Document images with source code
__________

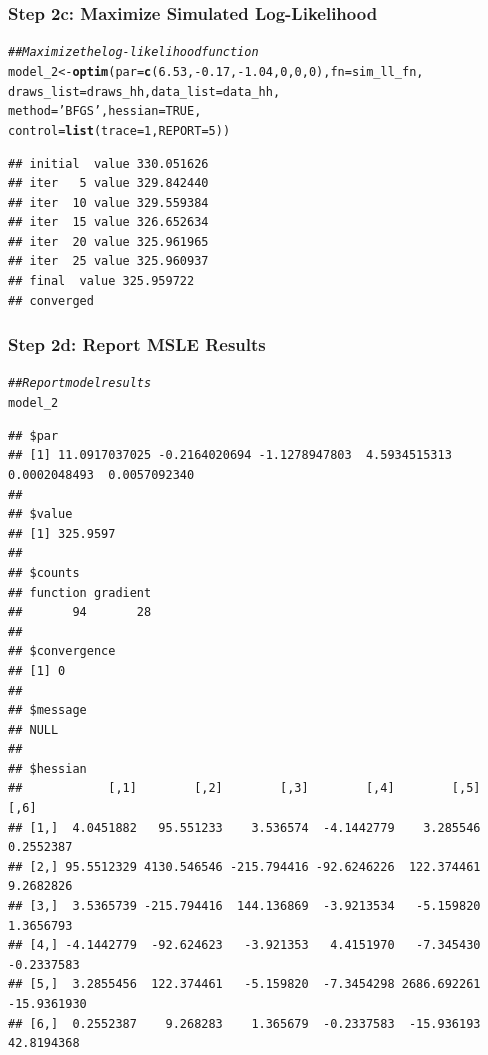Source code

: \documentclass{beamer}\usepackage[]{graphicx}\usepackage[]{color}
\makeatletter
\newcommand{\hlnum}[1]{\textcolor[rgb]{0.686,0.059,0.569}{#1}}%
\newcommand{\hlstr}[1]{\textcolor[rgb]{0.192,0.494,0.8}{#1}}%
\newcommand{\hlcom}[1]{\textcolor[rgb]{0.678,0.584,0.686}{\textit{#1}}}%
\newcommand{\hlopt}[1]{\textcolor[rgb]{0,0,0}{#1}}%
\newcommand{\hlstd}[1]{\textcolor[rgb]{0.345,0.345,0.345}{#1}}%
\newcommand{\hlkwb}[1]{\textcolor[rgb]{0.69,0.353,0.396}{#1}}%
\newcommand{\hlkwc}[1]{\textcolor[rgb]{0.333,0.667,0.333}{#1}}%
\newcommand{\hlkwd}[1]{\textcolor[rgb]{0.737,0.353,0.396}{\textbf{#1}}}%
\newenvironment{kframe}{%
 \def\at@end@of@kframe{}%
 \ifinner\ifhmode%
  \def\at@end@of@kframe{\end{minipage}}%
  \begin{minipage}{\columnwidth}%
 \fi\fi%
 \def\FrameCommand##1{\hskip\@totalleftmargin \hskip-\fboxsep
 \colorbox{shadecolor}{##1}\hskip-\fboxsep
     \hskip-\linewidth \hskip-\@totalleftmargin \hskip\columnwidth}%
 \MakeFramed {\advance\hsize-\width
   \@totalleftmargin\z@ \linewidth\hsize
   \@setminipage}}%
 {\par\unskip\endMakeFramed%
 \at@end@of@kframe}
\newenvironment{knitrout}{}{} %
\makeatother
\begin{document}
\begin{frame}[fragile]\frametitle{Step 2c: Maximize Simulated Log-Likelihood}
\begin{knitrout}\footnotesize
{}\color{fgcolor}\begin{kframe}
\begin{alltt}
\hlcom{## Maximize the log-likelihood function}
\hlstd{model_2} \hlkwb{<-} \hlkwd{optim}\hlstd{(}\hlkwc{par} \hlstd{=} \hlkwd{c}\hlstd{(}\hlnum{6.53}\hlstd{,} \hlopt{-}\hlnum{0.17}\hlstd{,} \hlopt{-}\hlnum{1.04}\hlstd{,} \hlnum{0}\hlstd{,} \hlnum{0}\hlstd{,} \hlnum{0}\hlstd{),} \hlkwc{fn} \hlstd{= sim_ll_fn,}
                 \hlkwc{draws_list} \hlstd{= draws_hh,} \hlkwc{data_list} \hlstd{= data_hh,}
                 \hlkwc{method} \hlstd{=} \hlstr{'BFGS'}\hlstd{,} \hlkwc{hessian} \hlstd{=} \hlnum{TRUE}\hlstd{,}
                 \hlkwc{control} \hlstd{=} \hlkwd{list}\hlstd{(}\hlkwc{trace} \hlstd{=} \hlnum{1}\hlstd{,} \hlkwc{REPORT} \hlstd{=} \hlnum{5}\hlstd{))}
\end{alltt}
\begin{verbatim}
## initial  value 330.051626 
## iter   5 value 329.842440
## iter  10 value 329.559384
## iter  15 value 326.652634
## iter  20 value 325.961965
## iter  25 value 325.960937
## final  value 325.959722 
## converged
\end{verbatim}
\end{kframe}
\end{knitrout}
\end{frame}

\begin{frame}[fragile]\frametitle{Step 2d: Report MSLE Results}
    
\begin{knitrout}\tiny
{}\color{fgcolor}\begin{kframe}
\begin{alltt}
\hlcom{## Report model results}
\hlstd{model_2}
\end{alltt}
\begin{verbatim}
## $par
## [1] 11.0917037025 -0.2164020694 -1.1278947803  4.5934515313  0.0002048493  0.0057092340
## 
## $value
## [1] 325.9597
## 
## $counts
## function gradient 
##       94       28 
## 
## $convergence
## [1] 0
## 
## $message
## NULL
## 
## $hessian
##            [,1]        [,2]        [,3]        [,4]        [,5]        [,6]
## [1,]  4.0451882   95.551233    3.536574  -4.1442779    3.285546   0.2552387
## [2,] 95.5512329 4130.546546 -215.794416 -92.6246226  122.374461   9.2682826
## [3,]  3.5365739 -215.794416  144.136869  -3.9213534   -5.159820   1.3656793
## [4,] -4.1442779  -92.624623   -3.921353   4.4151970   -7.345430  -0.2337583
## [5,]  3.2855456  122.374461   -5.159820  -7.3454298 2686.692261 -15.9361930
## [6,]  0.2552387    9.268283    1.365679  -0.2337583  -15.936193  42.8194368
\end{verbatim}
\end{kframe}
\end{knitrout}
\end{frame}
\end{document}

__________

▸ **What the task asks**
Filter the records down to the lines containing the word "hlopt", and copy those.

▸ **Exercise answer**
\newcommand{\hlopt}[1]{\textcolor[rgb]{0,0,0}{#1}}%
\hlstd{model_2} \hlkwb{<-} \hlkwd{optim}\hlstd{(}\hlkwc{par} \hlstd{=} \hlkwd{c}\hlstd{(}\hlnum{6.53}\hlstd{,} \hlopt{-}\hlnum{0.17}\hlstd{,} \hlopt{-}\hlnum{1.04}\hlstd{,} \hlnum{0}\hlstd{,} \hlnum{0}\hlstd{,} \hlnum{0}\hlstd{),} \hlkwc{fn} \hlstd{= sim_ll_fn,}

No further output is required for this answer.